Stored data
%%

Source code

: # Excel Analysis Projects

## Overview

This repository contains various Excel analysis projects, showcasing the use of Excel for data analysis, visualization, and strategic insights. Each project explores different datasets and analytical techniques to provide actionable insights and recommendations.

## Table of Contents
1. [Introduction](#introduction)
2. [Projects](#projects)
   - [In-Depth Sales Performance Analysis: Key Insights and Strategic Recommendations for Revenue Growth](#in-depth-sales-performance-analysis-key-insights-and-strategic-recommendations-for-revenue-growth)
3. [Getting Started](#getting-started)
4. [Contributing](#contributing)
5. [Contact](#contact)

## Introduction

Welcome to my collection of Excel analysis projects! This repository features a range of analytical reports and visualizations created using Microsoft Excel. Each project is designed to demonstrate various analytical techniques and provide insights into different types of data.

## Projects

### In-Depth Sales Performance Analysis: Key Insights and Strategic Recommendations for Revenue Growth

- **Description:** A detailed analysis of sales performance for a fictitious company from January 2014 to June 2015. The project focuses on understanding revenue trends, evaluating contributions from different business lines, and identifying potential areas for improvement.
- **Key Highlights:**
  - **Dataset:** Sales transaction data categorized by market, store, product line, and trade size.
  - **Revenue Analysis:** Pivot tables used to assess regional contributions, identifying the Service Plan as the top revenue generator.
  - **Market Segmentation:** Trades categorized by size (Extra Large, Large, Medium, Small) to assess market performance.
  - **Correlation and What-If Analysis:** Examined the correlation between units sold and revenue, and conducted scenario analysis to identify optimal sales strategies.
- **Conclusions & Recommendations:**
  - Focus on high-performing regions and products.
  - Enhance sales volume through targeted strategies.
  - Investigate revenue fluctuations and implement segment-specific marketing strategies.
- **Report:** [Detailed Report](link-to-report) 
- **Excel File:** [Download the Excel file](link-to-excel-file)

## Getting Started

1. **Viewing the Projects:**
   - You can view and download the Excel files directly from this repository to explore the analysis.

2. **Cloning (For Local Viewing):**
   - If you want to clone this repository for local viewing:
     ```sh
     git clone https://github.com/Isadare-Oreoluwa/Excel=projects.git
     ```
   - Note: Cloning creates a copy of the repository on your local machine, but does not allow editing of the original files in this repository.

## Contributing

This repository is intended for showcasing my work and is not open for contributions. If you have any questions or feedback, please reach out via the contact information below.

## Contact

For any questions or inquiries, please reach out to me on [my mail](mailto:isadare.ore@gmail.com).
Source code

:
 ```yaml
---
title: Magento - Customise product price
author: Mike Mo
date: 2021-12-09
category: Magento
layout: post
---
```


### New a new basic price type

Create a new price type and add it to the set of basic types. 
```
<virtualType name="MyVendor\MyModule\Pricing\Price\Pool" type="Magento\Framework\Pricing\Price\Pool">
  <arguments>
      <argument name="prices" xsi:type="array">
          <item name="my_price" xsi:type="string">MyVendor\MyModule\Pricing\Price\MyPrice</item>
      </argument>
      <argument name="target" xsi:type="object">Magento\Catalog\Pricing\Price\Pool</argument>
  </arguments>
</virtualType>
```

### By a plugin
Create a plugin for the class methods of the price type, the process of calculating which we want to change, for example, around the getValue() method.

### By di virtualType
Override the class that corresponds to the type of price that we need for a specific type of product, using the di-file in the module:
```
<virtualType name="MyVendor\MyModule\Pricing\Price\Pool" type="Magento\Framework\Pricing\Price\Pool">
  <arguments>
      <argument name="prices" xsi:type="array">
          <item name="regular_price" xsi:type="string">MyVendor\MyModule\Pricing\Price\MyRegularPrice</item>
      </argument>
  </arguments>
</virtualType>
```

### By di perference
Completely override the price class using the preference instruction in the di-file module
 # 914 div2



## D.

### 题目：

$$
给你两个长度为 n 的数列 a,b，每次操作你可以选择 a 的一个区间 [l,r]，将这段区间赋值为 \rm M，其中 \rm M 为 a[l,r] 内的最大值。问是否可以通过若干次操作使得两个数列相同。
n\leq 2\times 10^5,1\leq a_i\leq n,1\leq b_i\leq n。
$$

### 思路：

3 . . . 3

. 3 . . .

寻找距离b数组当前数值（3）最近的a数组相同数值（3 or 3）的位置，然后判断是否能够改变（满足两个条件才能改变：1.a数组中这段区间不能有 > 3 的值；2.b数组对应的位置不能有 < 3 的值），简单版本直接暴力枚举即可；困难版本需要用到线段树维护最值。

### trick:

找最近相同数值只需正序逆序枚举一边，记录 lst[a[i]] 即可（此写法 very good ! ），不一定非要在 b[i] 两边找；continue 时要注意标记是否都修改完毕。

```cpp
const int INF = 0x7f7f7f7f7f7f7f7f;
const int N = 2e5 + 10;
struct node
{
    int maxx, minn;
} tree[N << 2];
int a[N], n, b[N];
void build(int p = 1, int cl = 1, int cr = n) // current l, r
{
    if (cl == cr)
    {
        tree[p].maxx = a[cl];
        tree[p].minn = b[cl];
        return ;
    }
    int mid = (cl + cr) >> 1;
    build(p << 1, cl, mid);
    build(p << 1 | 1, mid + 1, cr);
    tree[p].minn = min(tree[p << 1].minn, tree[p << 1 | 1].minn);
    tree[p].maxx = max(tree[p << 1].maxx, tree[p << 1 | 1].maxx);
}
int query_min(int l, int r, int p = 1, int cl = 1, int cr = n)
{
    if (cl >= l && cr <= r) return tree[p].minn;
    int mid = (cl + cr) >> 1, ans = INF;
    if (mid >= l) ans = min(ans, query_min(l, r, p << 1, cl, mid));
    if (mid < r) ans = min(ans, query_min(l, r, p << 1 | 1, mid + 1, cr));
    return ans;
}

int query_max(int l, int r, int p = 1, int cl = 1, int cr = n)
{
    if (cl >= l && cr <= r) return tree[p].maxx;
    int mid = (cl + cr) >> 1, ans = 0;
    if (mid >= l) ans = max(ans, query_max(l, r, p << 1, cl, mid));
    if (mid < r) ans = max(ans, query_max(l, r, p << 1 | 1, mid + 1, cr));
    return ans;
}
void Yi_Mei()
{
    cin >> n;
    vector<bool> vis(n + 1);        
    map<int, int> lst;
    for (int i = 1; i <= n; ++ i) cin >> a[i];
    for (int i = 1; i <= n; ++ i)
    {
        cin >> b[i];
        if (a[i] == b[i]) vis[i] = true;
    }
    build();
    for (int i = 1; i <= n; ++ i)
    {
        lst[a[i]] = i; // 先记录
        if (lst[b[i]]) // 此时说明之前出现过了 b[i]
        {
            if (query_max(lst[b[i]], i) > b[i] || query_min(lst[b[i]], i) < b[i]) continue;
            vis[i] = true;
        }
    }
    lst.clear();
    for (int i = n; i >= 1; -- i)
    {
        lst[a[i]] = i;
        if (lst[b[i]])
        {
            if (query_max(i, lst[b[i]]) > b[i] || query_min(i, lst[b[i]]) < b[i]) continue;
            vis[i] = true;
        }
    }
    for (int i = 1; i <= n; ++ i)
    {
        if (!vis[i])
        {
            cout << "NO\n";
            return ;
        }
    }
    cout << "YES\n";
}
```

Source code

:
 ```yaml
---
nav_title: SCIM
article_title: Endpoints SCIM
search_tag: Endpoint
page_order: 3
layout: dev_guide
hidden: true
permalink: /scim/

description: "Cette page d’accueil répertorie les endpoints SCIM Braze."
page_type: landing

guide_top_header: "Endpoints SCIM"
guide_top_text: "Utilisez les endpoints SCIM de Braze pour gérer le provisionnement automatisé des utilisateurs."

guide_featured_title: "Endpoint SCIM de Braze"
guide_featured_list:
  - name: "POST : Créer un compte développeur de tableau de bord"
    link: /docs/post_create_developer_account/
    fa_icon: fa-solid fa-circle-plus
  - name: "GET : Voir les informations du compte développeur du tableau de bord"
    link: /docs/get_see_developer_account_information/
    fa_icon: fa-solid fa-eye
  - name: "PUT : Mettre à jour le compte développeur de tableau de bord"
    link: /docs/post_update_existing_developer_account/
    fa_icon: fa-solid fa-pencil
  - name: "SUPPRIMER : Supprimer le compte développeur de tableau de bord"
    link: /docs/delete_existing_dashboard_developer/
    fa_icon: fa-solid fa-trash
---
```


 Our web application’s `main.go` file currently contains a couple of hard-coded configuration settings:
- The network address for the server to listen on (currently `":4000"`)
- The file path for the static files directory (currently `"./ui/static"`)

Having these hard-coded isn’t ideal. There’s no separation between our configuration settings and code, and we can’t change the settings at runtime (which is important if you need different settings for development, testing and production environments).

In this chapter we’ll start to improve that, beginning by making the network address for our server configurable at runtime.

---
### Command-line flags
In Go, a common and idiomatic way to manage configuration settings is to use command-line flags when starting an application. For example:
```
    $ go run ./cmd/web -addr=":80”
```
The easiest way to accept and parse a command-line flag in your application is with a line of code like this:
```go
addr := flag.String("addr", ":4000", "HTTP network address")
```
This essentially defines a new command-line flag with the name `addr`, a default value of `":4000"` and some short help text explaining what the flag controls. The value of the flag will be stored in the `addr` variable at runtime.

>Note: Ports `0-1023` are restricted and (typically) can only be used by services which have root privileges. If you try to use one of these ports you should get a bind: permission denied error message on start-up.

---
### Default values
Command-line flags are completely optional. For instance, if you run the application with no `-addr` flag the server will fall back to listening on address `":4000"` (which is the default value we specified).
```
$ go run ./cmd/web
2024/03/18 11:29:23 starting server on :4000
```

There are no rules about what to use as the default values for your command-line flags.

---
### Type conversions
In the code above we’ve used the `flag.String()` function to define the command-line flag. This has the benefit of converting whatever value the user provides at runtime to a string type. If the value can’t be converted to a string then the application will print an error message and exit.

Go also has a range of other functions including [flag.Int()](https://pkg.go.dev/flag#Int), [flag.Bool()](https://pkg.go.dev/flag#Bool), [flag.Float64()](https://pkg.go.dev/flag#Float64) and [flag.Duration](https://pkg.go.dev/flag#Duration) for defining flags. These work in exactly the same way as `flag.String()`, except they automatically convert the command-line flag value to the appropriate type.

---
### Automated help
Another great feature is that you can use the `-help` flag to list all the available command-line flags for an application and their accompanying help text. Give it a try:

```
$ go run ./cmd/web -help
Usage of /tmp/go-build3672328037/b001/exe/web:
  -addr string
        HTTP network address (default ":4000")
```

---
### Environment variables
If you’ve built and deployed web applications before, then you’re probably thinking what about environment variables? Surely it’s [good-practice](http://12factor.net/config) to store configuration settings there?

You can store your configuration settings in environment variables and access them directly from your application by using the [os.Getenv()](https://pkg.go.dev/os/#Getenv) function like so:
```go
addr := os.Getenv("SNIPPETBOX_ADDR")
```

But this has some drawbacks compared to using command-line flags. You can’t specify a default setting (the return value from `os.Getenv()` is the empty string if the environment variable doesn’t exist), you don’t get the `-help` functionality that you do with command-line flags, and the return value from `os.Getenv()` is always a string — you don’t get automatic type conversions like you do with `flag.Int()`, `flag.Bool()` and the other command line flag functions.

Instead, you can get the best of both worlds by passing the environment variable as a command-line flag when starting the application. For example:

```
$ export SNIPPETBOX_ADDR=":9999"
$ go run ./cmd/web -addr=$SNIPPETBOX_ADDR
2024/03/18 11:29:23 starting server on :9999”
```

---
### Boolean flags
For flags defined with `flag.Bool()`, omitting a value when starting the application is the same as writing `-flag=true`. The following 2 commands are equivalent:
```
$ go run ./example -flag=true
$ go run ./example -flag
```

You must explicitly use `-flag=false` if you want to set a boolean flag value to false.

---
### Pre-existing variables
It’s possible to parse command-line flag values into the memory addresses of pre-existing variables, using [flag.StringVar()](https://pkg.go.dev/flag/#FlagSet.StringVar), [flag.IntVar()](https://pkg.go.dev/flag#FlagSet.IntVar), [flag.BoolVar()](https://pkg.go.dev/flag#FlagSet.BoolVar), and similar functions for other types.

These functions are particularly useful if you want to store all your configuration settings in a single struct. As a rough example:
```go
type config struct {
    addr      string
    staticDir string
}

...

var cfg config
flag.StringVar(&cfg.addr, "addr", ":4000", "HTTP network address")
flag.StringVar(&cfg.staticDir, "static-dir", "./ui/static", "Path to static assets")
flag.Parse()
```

%%

* _Work instructions_
In the records, find every line that has the string "true" and copy it.

* _Answer below_
        if (a[i] == b[i]) vis[i] = true;
            vis[i] = true;
            vis[i] = true;
hidden: true
For flags defined with `flag.Bool()`, omitting a value when starting the application is the same as writing `-flag=true`. The following 2 commands are equivalent:
$ go run ./example -flag=true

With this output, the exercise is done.